Steven Ruprecht
Steven Ruprecht.
Bösl
Mit sieben kam er zu "Eisern Union", durchlief sämtliche Jugendmannschaften, bis er mit 18 in der "Ersten" spielte – zunächst in der Oberliga, bis die Mannschaft in die 3. Liga aufstieg. "Union ist mein Leben", sagt Ruprecht beim Gespräch auf dem FC-Trainingsgelände. Das kann ruhig jeder wissen, auch wenn er jetzt woanders spielt.

Ciao, Ciao

Man ahnt, dass er Berlin nicht ganz freiwillig verlassen hat. Suspendiert wurde er im Herbst 2008, weil er laut Manager Christian Beeck die sportlichen Ziele der Union gefährdet hat. Also ging er gezwungenermaßen im Januar dieses Jahres nach Aalen.

Die Geschichte, die dahinter steckt, ging durch die ganze Republik. "Ciao, Ciao, Casanova" titelte die Berliner Zeitung, nachdem bekannt wurde, dass Ruprecht bei Union mit der Freundin seines Mitspielers Torsten Mattuschka eine Beziehung begonnen hatte. Erst schien es, als ob sich alle Beteiligten zusammenreißen können, doch "irgendwann ging es auch mit den anderen Teamkollegen nicht mehr". Ruprecht musste gehen. Dass der Verein reagiert hat, versteht er. "Aber es hat schon weh getan."
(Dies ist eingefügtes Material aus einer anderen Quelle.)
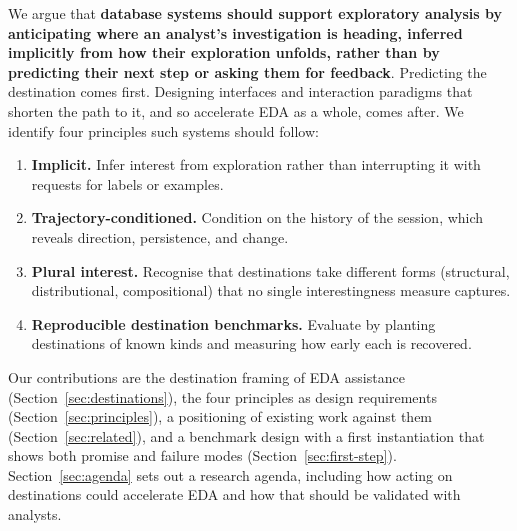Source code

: \documentclass[sigconf]{acmart}
\begin{document}
We argue that \textbf{database systems should support exploratory analysis by anticipating where an analyst's investigation is heading, inferred implicitly from how their exploration unfolds, rather than by predicting their next step or asking them for feedback}. Predicting the destination comes first. Designing interfaces and interaction paradigms that shorten the path to it, and so accelerate EDA as a whole, comes after. We identify four principles such systems should follow:
\begin{enumerate}[leftmargin=1.4em, topsep=2pt, itemsep=1pt]
  \item \textbf{Implicit.} Infer interest from exploration rather than interrupting it with requests for labels or examples.
  \item \textbf{Trajectory-conditioned.} Condition on the history of the session, which reveals direction, persistence, and change.
  \item \textbf{Plural interest.} Recognise that destinations take different forms (structural, distributional, compositional) that no single interestingness measure captures.
  \item \textbf{Reproducible destination benchmarks.} Evaluate by planting destinations of known kinds and measuring how early each is recovered.
\end{enumerate}

Our contributions are the destination framing of EDA assistance (Section~\ref{sec:destinations}), the four principles as design requirements (Section~\ref{sec:principles}), a positioning of existing work against them (Section~\ref{sec:related}), and a benchmark design with a first instantiation that shows both promise and failure modes (Section~\ref{sec:first-step}). Section~\ref{sec:agenda} sets out a research agenda, including how acting on destinations could accelerate EDA and how that should be validated with analysts.


\end{document}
Immerhin: Auch wenn er die erste Liebe seines Lebens verlassen musste, die zweite – Steffi – ist immer noch bei ihm. "Ich wusste damals schon, worauf ich mich einlasse", sagt Ruprecht mit Bestimmtheit. Auch wenn er deshalb Union verlassen musste, er steht zu der Beziehung. Inzwischen sind beide verlobt.

Sportlich ist seine Karriere aber ein wenig ins Stocken geraten. Bei Union war er trotz seines Alters bereits Leistungsträger, DFB-Nachwuchstrainer Horst Hrubesch hat ihn schon mal zum U 20-Lehrgang eingeladen, der ehemalige Nationalspieler Jürgen Kohler, lange Zeit Sportdirektor in Aalen, hat erst vor kurzem wieder bei ihm angerufen. "Das macht mich schon irgendwo stolz, zeigt mir aber auch, dass ich mit meiner Karriere eigentlich viel weiter sein müsste." In der Großstadt Berlin "hatte ich nicht immer den richtigen Kopf für Fußball", sagt er heute. Fast so, als sei er inzwischen richtig vernünftig. Angekommen in Aalen, musste er zunächst aber noch einen Rückschlag verkraften. Während der Wintervorbereitung brach er sich nämlich den Mittelfuß und kam deshalb in der Rückrunde nur auf zwei Einsätze.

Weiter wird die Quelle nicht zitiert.